DATA FOR THE TASK START

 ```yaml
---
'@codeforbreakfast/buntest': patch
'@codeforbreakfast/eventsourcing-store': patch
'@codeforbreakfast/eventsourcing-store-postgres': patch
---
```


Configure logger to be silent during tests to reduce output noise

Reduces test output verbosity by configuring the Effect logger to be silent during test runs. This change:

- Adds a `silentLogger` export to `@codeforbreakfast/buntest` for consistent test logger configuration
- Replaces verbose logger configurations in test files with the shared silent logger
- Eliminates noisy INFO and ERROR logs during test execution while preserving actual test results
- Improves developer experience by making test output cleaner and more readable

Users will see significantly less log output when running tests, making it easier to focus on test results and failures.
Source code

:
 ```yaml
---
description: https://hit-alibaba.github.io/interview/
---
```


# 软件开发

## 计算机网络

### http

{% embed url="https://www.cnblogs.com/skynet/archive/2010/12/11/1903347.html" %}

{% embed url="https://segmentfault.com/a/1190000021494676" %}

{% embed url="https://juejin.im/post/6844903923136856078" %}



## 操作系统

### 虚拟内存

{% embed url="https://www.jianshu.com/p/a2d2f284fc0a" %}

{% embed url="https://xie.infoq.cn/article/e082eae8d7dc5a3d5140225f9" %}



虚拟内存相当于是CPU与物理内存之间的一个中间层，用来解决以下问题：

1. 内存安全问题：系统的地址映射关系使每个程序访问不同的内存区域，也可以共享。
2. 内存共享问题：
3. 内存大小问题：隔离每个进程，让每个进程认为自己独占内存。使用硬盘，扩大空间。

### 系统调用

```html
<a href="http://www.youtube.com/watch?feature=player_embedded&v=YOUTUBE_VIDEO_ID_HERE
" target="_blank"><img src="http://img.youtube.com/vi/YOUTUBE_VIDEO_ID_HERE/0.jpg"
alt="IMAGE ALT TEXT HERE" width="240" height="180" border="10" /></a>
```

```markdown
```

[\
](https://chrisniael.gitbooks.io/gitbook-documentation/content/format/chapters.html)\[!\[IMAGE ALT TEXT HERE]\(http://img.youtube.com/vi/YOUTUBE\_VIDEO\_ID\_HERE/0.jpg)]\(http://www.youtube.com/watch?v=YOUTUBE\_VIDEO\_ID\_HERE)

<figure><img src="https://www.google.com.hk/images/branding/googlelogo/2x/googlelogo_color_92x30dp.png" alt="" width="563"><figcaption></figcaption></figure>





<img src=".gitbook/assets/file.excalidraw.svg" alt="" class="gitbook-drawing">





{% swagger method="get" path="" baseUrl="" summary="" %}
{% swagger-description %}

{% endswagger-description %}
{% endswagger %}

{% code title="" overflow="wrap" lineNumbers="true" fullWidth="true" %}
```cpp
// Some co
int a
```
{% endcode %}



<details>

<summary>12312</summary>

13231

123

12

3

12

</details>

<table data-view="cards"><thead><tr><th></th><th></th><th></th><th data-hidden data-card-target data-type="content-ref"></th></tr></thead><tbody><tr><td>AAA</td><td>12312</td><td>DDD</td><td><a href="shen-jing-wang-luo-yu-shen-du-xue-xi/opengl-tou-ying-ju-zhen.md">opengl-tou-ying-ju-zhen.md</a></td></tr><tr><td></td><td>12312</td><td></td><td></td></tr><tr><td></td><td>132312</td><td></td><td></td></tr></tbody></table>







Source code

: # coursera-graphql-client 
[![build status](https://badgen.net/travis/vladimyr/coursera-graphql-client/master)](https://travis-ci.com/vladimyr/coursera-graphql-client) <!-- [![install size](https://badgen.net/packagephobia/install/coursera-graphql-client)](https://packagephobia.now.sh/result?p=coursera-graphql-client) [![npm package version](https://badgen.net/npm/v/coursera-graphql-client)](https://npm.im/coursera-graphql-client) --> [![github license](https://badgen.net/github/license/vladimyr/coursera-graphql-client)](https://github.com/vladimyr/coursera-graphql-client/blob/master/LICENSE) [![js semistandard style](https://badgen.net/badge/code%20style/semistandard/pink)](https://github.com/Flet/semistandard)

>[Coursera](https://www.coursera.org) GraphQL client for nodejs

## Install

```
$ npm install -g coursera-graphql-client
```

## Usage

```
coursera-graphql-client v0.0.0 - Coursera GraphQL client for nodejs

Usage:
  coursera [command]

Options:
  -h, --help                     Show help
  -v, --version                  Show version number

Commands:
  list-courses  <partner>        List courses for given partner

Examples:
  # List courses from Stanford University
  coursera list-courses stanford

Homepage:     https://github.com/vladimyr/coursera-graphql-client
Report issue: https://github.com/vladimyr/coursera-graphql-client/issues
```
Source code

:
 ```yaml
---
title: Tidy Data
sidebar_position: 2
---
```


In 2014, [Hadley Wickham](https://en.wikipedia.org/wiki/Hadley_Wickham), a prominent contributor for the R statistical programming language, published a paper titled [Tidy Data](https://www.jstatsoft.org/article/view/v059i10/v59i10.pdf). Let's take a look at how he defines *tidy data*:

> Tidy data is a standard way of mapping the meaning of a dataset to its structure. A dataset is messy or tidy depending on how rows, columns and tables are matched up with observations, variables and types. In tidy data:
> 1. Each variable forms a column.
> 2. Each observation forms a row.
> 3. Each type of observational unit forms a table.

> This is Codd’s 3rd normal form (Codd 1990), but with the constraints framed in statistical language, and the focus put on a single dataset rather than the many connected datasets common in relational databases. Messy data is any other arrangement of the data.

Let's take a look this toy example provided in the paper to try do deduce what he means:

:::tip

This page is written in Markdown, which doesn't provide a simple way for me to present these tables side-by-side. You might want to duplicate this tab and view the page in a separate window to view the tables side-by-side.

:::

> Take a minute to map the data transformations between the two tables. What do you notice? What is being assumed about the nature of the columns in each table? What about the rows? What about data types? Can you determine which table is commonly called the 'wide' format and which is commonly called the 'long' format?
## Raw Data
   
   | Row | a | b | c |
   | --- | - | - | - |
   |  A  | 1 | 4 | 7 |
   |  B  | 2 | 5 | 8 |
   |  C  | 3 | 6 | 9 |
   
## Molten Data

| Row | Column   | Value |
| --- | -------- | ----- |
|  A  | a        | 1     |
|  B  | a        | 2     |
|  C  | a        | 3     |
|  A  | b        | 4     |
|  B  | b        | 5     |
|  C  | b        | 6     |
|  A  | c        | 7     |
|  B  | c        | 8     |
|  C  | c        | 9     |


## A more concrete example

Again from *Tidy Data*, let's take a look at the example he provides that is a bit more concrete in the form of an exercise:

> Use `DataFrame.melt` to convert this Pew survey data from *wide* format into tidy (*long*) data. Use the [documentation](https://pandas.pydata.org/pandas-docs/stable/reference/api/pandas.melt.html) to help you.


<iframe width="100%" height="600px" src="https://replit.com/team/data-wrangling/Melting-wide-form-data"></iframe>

DATA FOR THE TASK END

### BRIEF
Search the preceding listing for "gitbook", then copy every line that holds it.

### YOUR SOLUTION
](https://chrisniael.gitbooks.io/gitbook-documentation/content/format/chapters.html)\[!\[IMAGE ALT TEXT HERE]\(http://img.youtube.com/vi/YOUTUBE\_VIDEO\_ID\_HERE/0.jpg)]\(http://www.youtube.com/watch?v=YOUTUBE\_VIDEO\_ID\_HERE)
<img src=".gitbook/assets/file.excalidraw.svg" alt="" class="gitbook-drawing">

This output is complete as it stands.